In the “Creative Innovators Programme” press conference on Friday, June 8 at the British Council-Philippines head office, the rapper and creative advocate showed his support in changing the Filipino lives through creative innovations.


“There’s so many creative Filipinos but with no opportunity. I would like to help out and create that opportunity and that awareness ‘cause it’s a trillion dollar industry and Filipinos are the most creative people out there but we’re still broke,” he said.


Since Apl was also a recipient of creative innovation and foundation, he said he wanted to bring home impact-led creative hubs that can better support the Philippines’ creative industries.


“I wanna bring that back home because there’s a lot of Apl.de.Ap in the Philippines but they just don’t have the outlet and industry so they can have an employment and the same time being creative,” he added.


As one of the advocates of the program, Apl will go around the Philippines to give out scholarships and mentor the Filipino creatives.
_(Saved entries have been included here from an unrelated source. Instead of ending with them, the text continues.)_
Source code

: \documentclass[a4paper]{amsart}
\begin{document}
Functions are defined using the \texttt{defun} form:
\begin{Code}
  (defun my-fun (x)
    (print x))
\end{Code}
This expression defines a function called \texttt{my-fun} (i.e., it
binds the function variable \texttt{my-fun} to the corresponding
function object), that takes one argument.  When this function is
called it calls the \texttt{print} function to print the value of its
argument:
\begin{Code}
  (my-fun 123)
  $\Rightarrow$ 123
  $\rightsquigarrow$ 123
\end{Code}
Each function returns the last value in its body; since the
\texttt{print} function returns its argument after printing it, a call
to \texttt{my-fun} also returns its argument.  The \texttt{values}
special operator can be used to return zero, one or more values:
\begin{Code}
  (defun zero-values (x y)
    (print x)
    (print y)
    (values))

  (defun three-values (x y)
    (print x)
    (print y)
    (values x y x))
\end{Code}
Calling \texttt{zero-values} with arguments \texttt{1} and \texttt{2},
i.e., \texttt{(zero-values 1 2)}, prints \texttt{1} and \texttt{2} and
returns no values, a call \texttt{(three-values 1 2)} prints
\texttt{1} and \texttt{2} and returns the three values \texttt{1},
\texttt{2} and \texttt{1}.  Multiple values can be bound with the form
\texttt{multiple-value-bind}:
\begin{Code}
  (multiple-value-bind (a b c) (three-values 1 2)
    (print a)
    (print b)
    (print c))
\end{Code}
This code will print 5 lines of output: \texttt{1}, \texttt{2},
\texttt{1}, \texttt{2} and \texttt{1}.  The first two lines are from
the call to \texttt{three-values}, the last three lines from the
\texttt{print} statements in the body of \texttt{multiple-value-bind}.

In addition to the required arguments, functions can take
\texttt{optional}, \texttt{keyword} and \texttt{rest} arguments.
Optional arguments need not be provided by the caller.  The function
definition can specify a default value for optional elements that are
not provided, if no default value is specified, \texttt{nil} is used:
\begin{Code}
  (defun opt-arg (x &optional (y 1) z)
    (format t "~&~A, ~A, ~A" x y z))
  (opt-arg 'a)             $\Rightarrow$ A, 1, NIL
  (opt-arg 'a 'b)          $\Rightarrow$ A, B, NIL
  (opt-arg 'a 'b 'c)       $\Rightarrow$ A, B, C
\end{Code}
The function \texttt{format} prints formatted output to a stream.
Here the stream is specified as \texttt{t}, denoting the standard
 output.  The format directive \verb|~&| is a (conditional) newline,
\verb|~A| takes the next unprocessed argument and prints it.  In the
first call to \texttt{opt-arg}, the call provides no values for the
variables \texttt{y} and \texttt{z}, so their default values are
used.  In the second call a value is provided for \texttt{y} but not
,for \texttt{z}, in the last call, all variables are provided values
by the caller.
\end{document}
He also intends to open more opportunities for the creative Filipinos so they don’t have to leave their family to earn money.


“Sometimes we have the mentality of ‘Do it yourselves’ or ‘I can do it myself’ but this time it’s like how we move house back in the days. We do it altogether,” the rapper added.


Building Creative Communities and Industries


“Creative Innovators Programme” is a joint project of British Council and Department of Trade and Industry through Philippine Trade Training Center in partnership with Apl.De.Ap Foundation and the Design Center of the Philippines.


The said programme creates the next generation of creative community leaders in the country through a year-long fellowship for creative hub managers to “drive the synergy between creativity, innovation, and entrepreneurship for social impact” through forming creative hubs.  


These hubs are organizations that offer safe spaces connecting people of different creative, cultural, and technological backgrounds. These spaces can also be an avenue to experiment, express, and incubate ideas led by the ardent and reliable hub managers.


Since these spaces are made to fill in the gaps in both creative and cultural sectors in the country, pioneers of grass-root spaces are trained to be resilient and volatile in producing products from scratch and educating their costumers or members while staying true to their values and principles.


There are so many ways hubs can help the growth of the economy. If successful, those can be a catalyst for urban regeneration through providing potential jobs and generating intellectual properties and it can also attract international tourists’ attention.



Green Papaya Art Project


In the Philippines, there are currently nine hubs committed in advancing creative practices and cultural professionalism: 98B Collaboratory, Project Space Pilipinas, Los Otros, Sipat Lawin Ensemble, Green Papaya Art Projects, Casa San Miguel, Bellas Artes Projects, Co.Lab, and Miriam College- Henry Sy, Sr. Innovation Center.


These centers, just like any other organization, are also facing multiple challenges along the way such as lack of funds, human resources, physical spaces, and recognition or buy-in from the public. But with more private organizations willing to fund the projects and people willing to volunteer, pioneers are hopeful that their spaces will thrive.


However, in order for the Philippines to suceed with these new business ideas and approaches, the British Council and its co-organizers are encouraging Filipinos to join their campaign hand-in-hand towards creative future for the whole Filipino community.